[jira] [Commented] (HDFS-13768) Adding replicas to volume map makes DataNode start slowly

Surendra Singh Lilhore (JIRA) Tue, 18 Sep 2018 01:08:16 -0700


    [ 
https://issues.apache.org/jira/browse/HDFS-13768?page=com.atlassian.jira.plugin.system.issuetabpanels:comment-tabpanel&focusedCommentId=16618651#comment-16618651
 ]


Surendra Singh Lilhore commented on HDFS-13768:
-----------------------------------------------

[~linyiqun] and [~arpitagarwal], I found some more improvment point.


 !screenshot-1.png!

If you see this screenshot {{FsDatasetUtil.getGenrationStampFromFile()}} and 
{{lock()}} is taking so much time.
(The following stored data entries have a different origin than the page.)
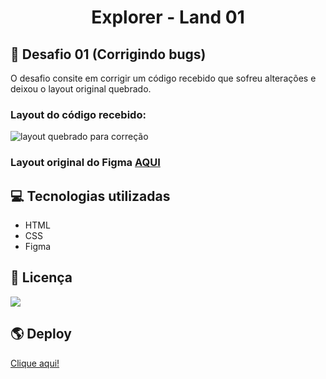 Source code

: # <center> Explorer - Land 01

## 📝 Desafio 01 (Corrigindo bugs)

O desafio consite em corrigir um código recebido que sofreu alterações e deixou o layout original quebrado.

### Layout do código recebido:

![layout quebrado para correção](https://efficient-sloth-d85.notion.site/image/https%3A%2F%2Fs3-us-west-2.amazonaws.com%2Fsecure.notion-static.com%2Fa29a32b1-069e-4e79-af05-d69f772bccb5%2FUntitled.png?table=block&id=8f89f434-cf5e-47a9-8612-c55e35452cfd&spaceId=08f749ff-d06d-49a8-a488-9846e081b224&width=2000&userId=&cache=v2)

### Layout original do Figma [AQUI](https://www.figma.com/file/fAvYZz4dPV5MfhL77XkqkD/Explorer---Projeto-01?type=design&node-id=0-1&mode=design)

## 💻 Tecnologias utilizadas

<ul>
  <li>HTML</li>
  <li>CSS</li>
  <li>Figma</li>
</ul>

## 📄 Licença

![](https://img.shields.io/badge/license-MIT-orange)

## 🌎 Deploy

[Clique aqui!](https://karen-cardoso.github.io/explorer-land01-desafio-fase01/)
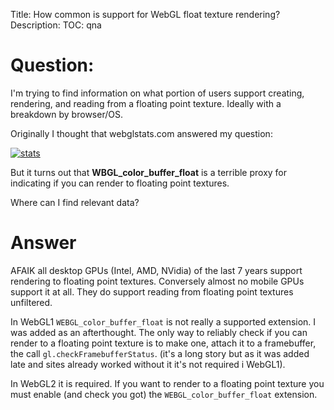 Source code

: Title: How common is support for WebGL float texture rendering?
Description:
TOC: qna

# Question:

I'm trying to find information on what portion of users support creating, rendering, and reading from a floating point texture. Ideally with a breakdown by browser/OS.

Originally I thought that webglstats.com answered my question:

[![stats][1]][1]

But it turns out that **WBGL_color_buffer_float** is a terrible proxy for indicating if you can render to floating point textures.

Where can I find relevant data?

  [1]: https://i.stack.imgur.com/xhVPE.png

# Answer

AFAIK all desktop GPUs (Intel, AMD, NVidia) of the last 7 years support rendering to floating point textures. Conversely almost no mobile GPUs support it at all. They do support reading from floating point textures unfiltered.

In WebGL1 `WEBGL_color_buffer_float` is not really a supported extension. I was added as an afterthought. The only way to reliably check if you can render to a floating point texture is to make one, attach it to a framebuffer, the call `gl.checkFramebufferStatus`. (it's a long story but as it was added late and sites already worked without it it's not required i WebGL1).

In WebGL2 it is required. If you want to render to a floating point texture you must enable (and check you got) the `WEBGL_color_buffer_float` extension.

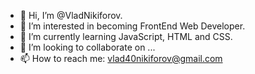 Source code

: - 👋 Hi, I’m @VladNikiforov.
- 👀 I’m interested in becoming FrontEnd Web Developer.
- 🌱 I’m currently learning JavaScript, HTML and CSS.
- 💞️ I’m looking to collaborate on ...
- 📫 How to reach me: vlad40nikiforov@gmail.com

<!---
VladNikiforov/VladNikiforov is a ✨ special ✨ repository because its `README.md` (this file) appears on your GitHub profile.
You can click the Preview link to take a look at your changes.
--->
This can be improved.

1. {{FsDatasetUtil.getGenrationStampFromFile()}}, This method loop over the all 
the file to find out the meta file. This is time consuming.
 We can sort the list of file's and in sorted list next to block file metafile 
will be there, so we no need to loop and find out the meta file.
{code:java}
  /**
   * Find the meta-file for the specified block file
   * and then return the generation stamp from the name of the meta-file.
   */
  static long getGenerationStampFromFile(List<File> files, File blockFile, int 
index)
      throws IOException {
    String blockName = blockFile.getName();
    if ((index + 1) < files.size()) {
      // Check if next index file is meta file
      String metaFile = files.get(index + 1).getName();
      if (metaFile.startsWith(blockName)) {
        return Block.getGenerationStamp(metaFile);
      }
    }
    //Search meta file in list 
    for (int j = 0; j < files.size(); j++) {
      ......
      ......
      return Block.getGenerationStamp(files.get(j).getName());
    }
    FsDatasetImpl.LOG.warn("Block " + blockFile + " does not have a metafile!");
    return HdfsConstants.GRANDFATHER_GENERATION_STAMP;
  }
{code}

After this change *60% datanode statup time* is redused in my cluster.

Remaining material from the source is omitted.